The mere suggestion of getting rid of the electoral college, because your team lost because of it, is sore-loser-ish. That notion wouldn't even enter your mind, if roles were reversed. You'd instead be "educating" everyone on why the electoral college is one of the most important institutions in American politics, and saves us from the highly dangerous mob rule. You guys are so predictable, it hurts.
Face it, you guys are just whining, and want to change the rules of the game you lost. It's pathetic.
Well, the problem is I'm not "you guys" on this one. And you can kinda jam your team sports view on this back up your ass where it came from, if that seems fair to both you and your asshole. I have views about advantages and disadvantages of electoral college vs popular vote, and I don't think it's clear that one system favors a set of ideological beliefs over another. Both parties would adjust to the popular vote system regardless of who took an early lead. It's hard to predict what effects that would have on policy and ideology, because it could be a moderating or a radicalizing influence. Populism comes with higher variance.
Pointing out that the electoral college result doesn't match the popular vote result is good. It allows us to reflect on whether it's right to allow small states to have more influence per capita than large ones, which is the case today. And there are varying ideas about the relative value of statehood- in other words, how much is it worth to be a member state? Clearly Alaska should not have as much effect on national policy as California, and New Mexico should not have as much influence as Texas, generally speaking. But, on the other side, we can't completely shut out member states of the union. Hence, the Electoral College (wow, isn't that magical?!).

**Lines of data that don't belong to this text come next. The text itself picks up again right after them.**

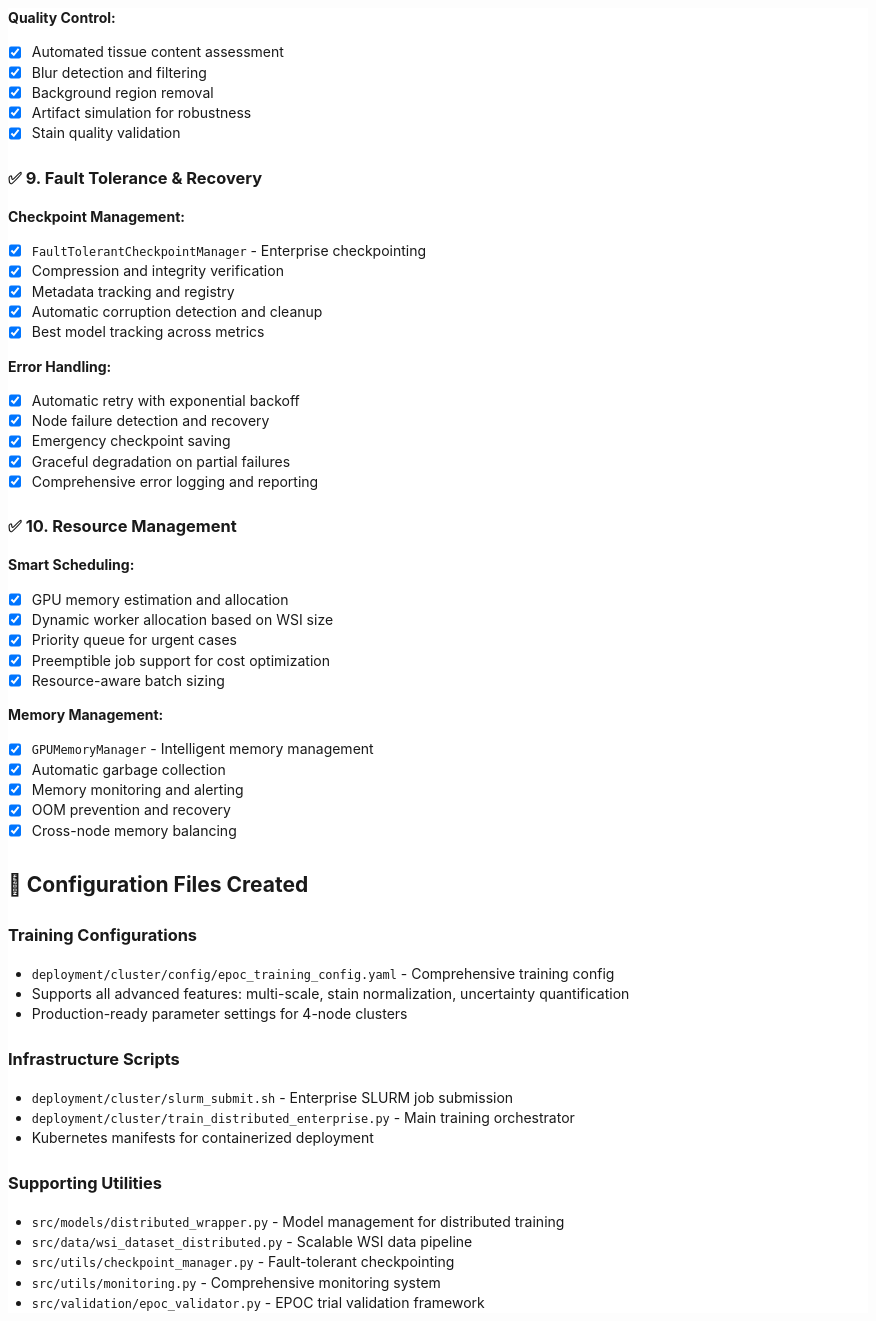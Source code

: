 **Quality Control:**
- [x] Automated tissue content assessment
- [x] Blur detection and filtering
- [x] Background region removal
- [x] Artifact simulation for robustness
- [x] Stain quality validation

### ✅ 9. Fault Tolerance & Recovery

**Checkpoint Management:**
- [x] `FaultTolerantCheckpointManager` - Enterprise checkpointing
- [x] Compression and integrity verification
- [x] Metadata tracking and registry
- [x] Automatic corruption detection and cleanup
- [x] Best model tracking across metrics

**Error Handling:**
- [x] Automatic retry with exponential backoff
- [x] Node failure detection and recovery
- [x] Emergency checkpoint saving
- [x] Graceful degradation on partial failures
- [x] Comprehensive error logging and reporting

### ✅ 10. Resource Management

**Smart Scheduling:**
- [x] GPU memory estimation and allocation
- [x] Dynamic worker allocation based on WSI size
- [x] Priority queue for urgent cases
- [x] Preemptible job support for cost optimization
- [x] Resource-aware batch sizing

**Memory Management:**
- [x] `GPUMemoryManager` - Intelligent memory management
- [x] Automatic garbage collection
- [x] Memory monitoring and alerting
- [x] OOM prevention and recovery
- [x] Cross-node memory balancing

## 🔧 Configuration Files Created

### Training Configurations
- `deployment/cluster/config/epoc_training_config.yaml` - Comprehensive training config
- Supports all advanced features: multi-scale, stain normalization, uncertainty quantification
- Production-ready parameter settings for 4-node clusters

### Infrastructure Scripts
- `deployment/cluster/slurm_submit.sh` - Enterprise SLURM job submission
- `deployment/cluster/train_distributed_enterprise.py` - Main training orchestrator
- Kubernetes manifests for containerized deployment

### Supporting Utilities
- `src/models/distributed_wrapper.py` - Model management for distributed training
- `src/data/wsi_dataset_distributed.py` - Scalable WSI data pipeline
- `src/utils/checkpoint_manager.py` - Fault-tolerant checkpointing
- `src/utils/monitoring.py` - Comprehensive monitoring system
- `src/validation/epoc_validator.py` - EPOC trial validation framework
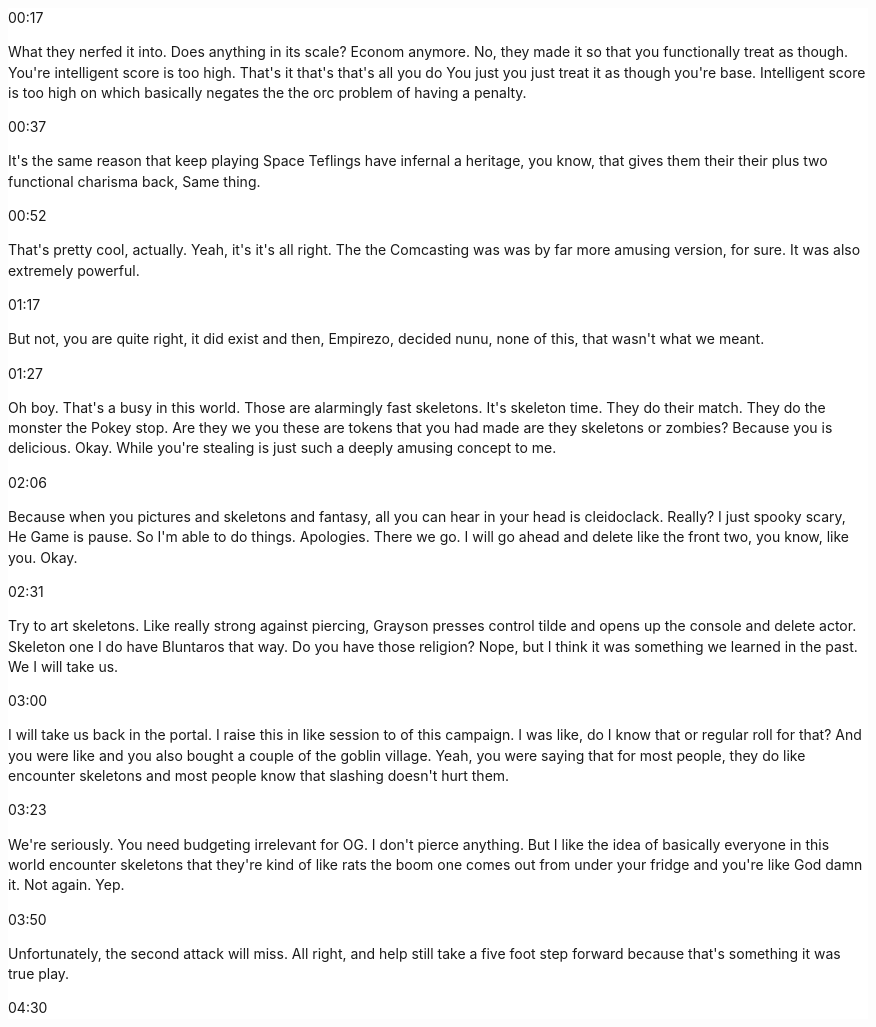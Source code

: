 00:17

What they nerfed it into. Does anything in its scale? Econom anymore. No, they made it so that you functionally treat as though. You're intelligent score is too high. That's it that's that's all you do You just you just treat it as though you're base. Intelligent score is too high on which basically negates the the orc problem of having a penalty.

00:37

It's the same reason that keep playing Space Teflings have infernal a heritage, you know, that gives them their their plus two functional charisma back, Same thing.

00:52

That's pretty cool, actually. Yeah, it's it's all right. The the Comcasting was was by far more amusing version, for sure. It was also extremely powerful.

01:17

But not, you are quite right, it did exist and then, Empirezo, decided nunu, none of this, that wasn't what we meant.

01:27

Oh boy. That's a busy in this world. Those are alarmingly fast skeletons. It's skeleton time. They do their match. They do the monster the Pokey stop. Are they we you these are tokens that you had made are they skeletons or zombies? Because you is delicious. Okay. While you're stealing is just such a deeply amusing concept to me.

02:06

Because when you pictures and skeletons and fantasy, all you can hear in your head is cleidoclack. Really? I just spooky scary, He Game is pause. So I'm able to do things. Apologies. There we go. I will go ahead and delete like the front two, you know, like you. Okay.

02:31

Try to art skeletons. Like really strong against piercing, Grayson presses control tilde and opens up the console and delete actor. Skeleton one I do have Bluntaros that way. Do you have those religion? Nope, but I think it was something we learned in the past. We I will take us.

03:00

I will take us back in the portal. I raise this in like session to of this campaign. I was like, do I know that or regular roll for that? And you were like and you also bought a couple of the goblin village. Yeah, you were saying that for most people, they do like encounter skeletons and most people know that slashing doesn't hurt them.

03:23

We're seriously. You need budgeting irrelevant for OG. I don't pierce anything. But I like the idea of basically everyone in this world encounter skeletons that they're kind of like rats the boom one comes out from under your fridge and you're like God damn it. Not again. Yep.

03:50

Unfortunately, the second attack will miss. All right, and help still take a five foot step forward because that's something it was true play.

04:30

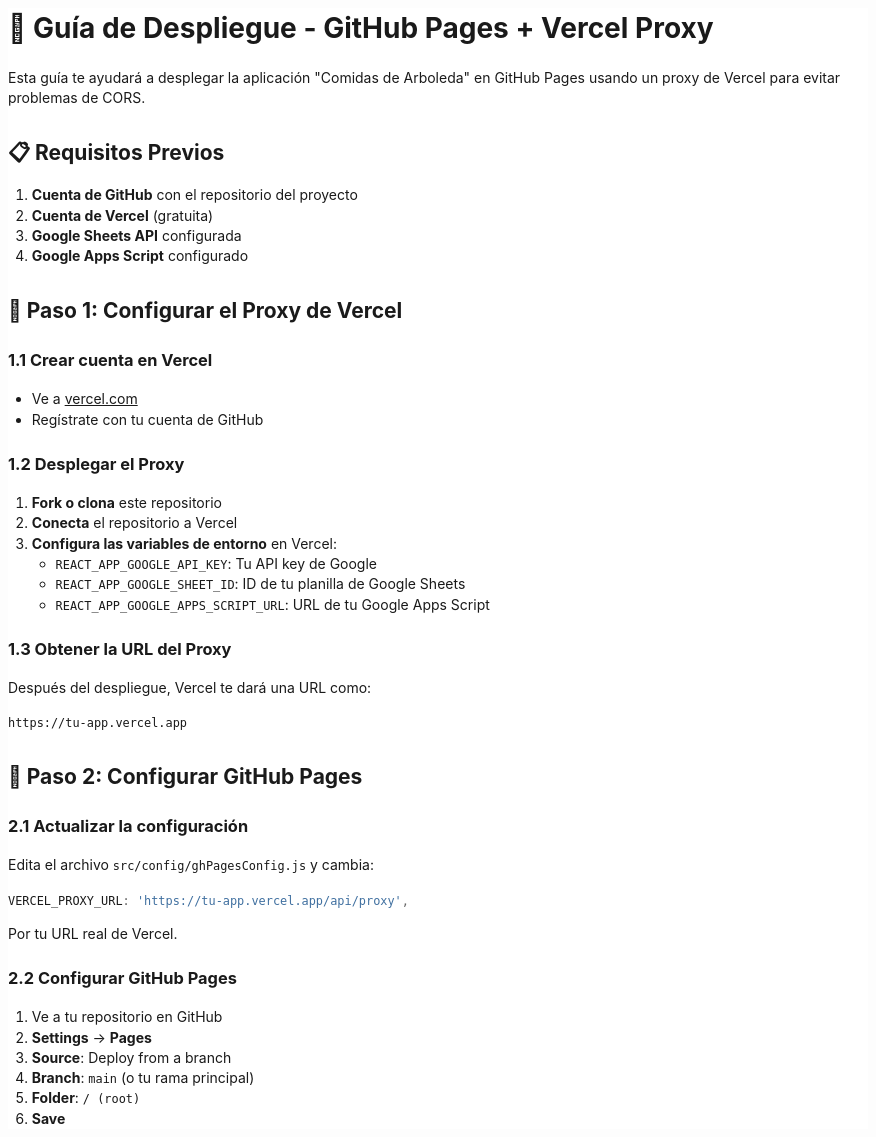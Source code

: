 # 🚀 Guía de Despliegue - GitHub Pages + Vercel Proxy

Esta guía te ayudará a desplegar la aplicación "Comidas de Arboleda" en GitHub Pages usando un proxy de Vercel para evitar problemas de CORS.

## 📋 Requisitos Previos

1. **Cuenta de GitHub** con el repositorio del proyecto
2. **Cuenta de Vercel** (gratuita)
3. **Google Sheets API** configurada
4. **Google Apps Script** configurado

## 🔧 Paso 1: Configurar el Proxy de Vercel

### 1.1 Crear cuenta en Vercel
- Ve a [vercel.com](https://vercel.com)
- Regístrate con tu cuenta de GitHub

### 1.2 Desplegar el Proxy
1. **Fork o clona** este repositorio
2. **Conecta** el repositorio a Vercel
3. **Configura las variables de entorno** en Vercel:
   - `REACT_APP_GOOGLE_API_KEY`: Tu API key de Google
   - `REACT_APP_GOOGLE_SHEET_ID`: ID de tu planilla de Google Sheets
   - `REACT_APP_GOOGLE_APPS_SCRIPT_URL`: URL de tu Google Apps Script

### 1.3 Obtener la URL del Proxy
Después del despliegue, Vercel te dará una URL como:
```
https://tu-app.vercel.app
```

## 🔧 Paso 2: Configurar GitHub Pages

### 2.1 Actualizar la configuración
Edita el archivo `src/config/ghPagesConfig.js` y cambia:
```javascript
VERCEL_PROXY_URL: 'https://tu-app.vercel.app/api/proxy',
```
Por tu URL real de Vercel.

### 2.2 Configurar GitHub Pages
1. Ve a tu repositorio en GitHub
2. **Settings** → **Pages**
3. **Source**: Deploy from a branch
4. **Branch**: `main` (o tu rama principal)
5. **Folder**: `/ (root)`
6. **Save**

I think our system works reasonably well and is in the ballpark of being ideal for a republic, but you can't deny that it's moving away from that sweet spot when a presidential candidate can lose by millions while winning the election- a result that is real rather than theoretical. As Mick pointed out earlier, the Trump rabble were talking down the electoral college as if it were Satan itself, which is fucking hilarious considering the large advantage that Republicans enjoy because of it. That was just Trump pre-making a bad excuse, but his fans ate it up. And now they're silent as fucking church mice on the electoral college. They now kind of understand what it actually is, and they can only pretend not to like it as a result.
Finally- and one of the only (the only?) person on the left in here who has been saying this consistently- there is no guarantee that Hillary would have won a popular vote in a popular vote election. We can't really predict that, and speculation on the topic is nearly worthless, other than it's safe to say that the race would have been competitive in either kind of system.
You make a lot of bad posts directed against me, and you associate me with views that I don't hold. You're generally a really bad and thoughtless poster in that way. You should do better.